An influx of capital from the carbon market then could also strengthen the rupiah exchange rate and become an incentive for investors who want to enter the energy-transition sector.

“However, the negative aspect is the carbon exchange could leave our economy vulnerable to global economic volatility,” Ahmad told the Post on Thursday.

Indroyono Soesilo, who chairs the Association of Indonesian Forest Concessionaires (APHI), lauded the move.

Previously, there had been talk of Indonesia focusing on achieving its NDC first before deciding on an open carbon exchange, but later the government made arrangements for the NDC target to be calculated each year, he said.

“The previous plan was not interesting, while the current one is more interesting,” Indoroyono told the Post on Thursday.

He gave as an example a concession that could absorb a baseline of 10 million tonnes, but later it could absorb 12 million tonnes after implementing mitigation efforts, such as less deforestation and more reforestation, which would result in an excess of 2 million tonnes.

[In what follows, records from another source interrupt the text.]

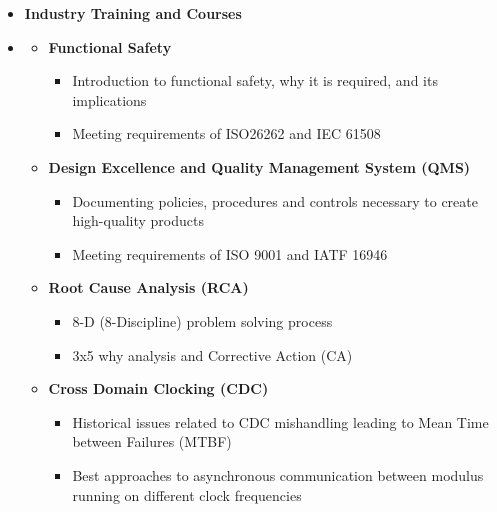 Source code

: \begin {itemize}
\begin {itemize}
\begin {itemize}
                Mohsen Hayati, Professor
    \end {itemize}
\end {itemize} \vspace{1cm}
\item [] {\bf \Large  Industry Training and Courses }   \vspace{-1.5em}
\item []  {\bf \hrulefill } 
\begin {itemize}
    \item [$\bullet$] \bf {\mtf \normalsize Functional Safety} \mdseries
        \begin {itemize}
            \item [-] Introduction to functional safety, why it is required, and its implications
            \item [-] Meeting requirements of ISO26262 and IEC 61508
        \end {itemize} \vspace{0.3cm}
    \item [$\bullet$] \bf {\mtf \normalsize Design Excellence and Quality Management System (QMS) } \mdseries    
        \begin {itemize}
             \item [-] Documenting policies, procedures and controls necessary to create high-quality products
            \item [-] Meeting requirements of ISO 9001 and IATF 16946
        \end {itemize}\vspace{0.3cm}
       \item [$\bullet$] \bf {\mtf \normalsize Root Cause Analysis (RCA) } \mdseries
         \begin {itemize}
            \item [-] 8-D (8-Discipline) problem solving process
            \item [-] 3x5 why analysis and  Corrective Action (CA)
        \end {itemize} \vspace{0.3cm}
       \item [$\bullet$] \bf {\mtf \normalsize Cross Domain Clocking (CDC)  } \mdseries
         \begin {itemize}
            \item [-] Historical issues related to CDC mishandling leading to Mean Time between Failures (MTBF) 
            \item [-] Best approaches to asynchronous communication between modulus running on different clock frequencies

\end{itemize}
\end{itemize}
\end{itemize}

If the concession was obliged to contribute 1.5 million tonnes to the NDC, then it could sell the other half million tonnes through the carbon exchange, he said.

“If there is an excess, it will be prioritized for the NDC target, and the rest for the voluntary carbon market,” he said.

The voluntary market is meant for companies or institutions seeking to voluntarily offset their emissions by purchasing carbon credits from various sources elsewhere.

The new arrangement would not hinder the government’s NDC target of reducing domestic carbon emissions, he insisted.

Zakki Amali, a research manager at Jakarta-based environment watchdog Trend Asia, doubted claims that involving foreign entities would help the country to meet its NDC targets, adding that it needed to be examined carefully.

For instance, the Energy and Mineral Resources Ministry only targets 500,000 tonnes of carbon dioxide reduction from carbon trading in the power plant subsector this year, which is the country’s second-largest source of emissions after forest and land use.

However, the reduction is regarded by many as too slight, being only equivalent to 0.2 percent of total carbon dioxide emissions from coal power plants, which can amount to 250 million tonnes.

“Carbon trading may be a fake solution to the government’s claim of reducing emissions. The negative environmental impact is likely to remain,” Zakki told the Post on Thursday.

Furthermore, he said the government lacked transparency in verifying and calculating emissions, which may undermine the carbon-trading scheme.

“Without transparency, Indonesia’s carbon trading will only benefit carbon emitters, while the environmental objectives will never be met,” he said.

Carbon trading in Indonesia kicked off this year but is only applied to the power sector so far, while the carbon exchange is still under development. The government plans to expand it to other sectors only after 2025, according to the 2021 Tax Harmonization Law.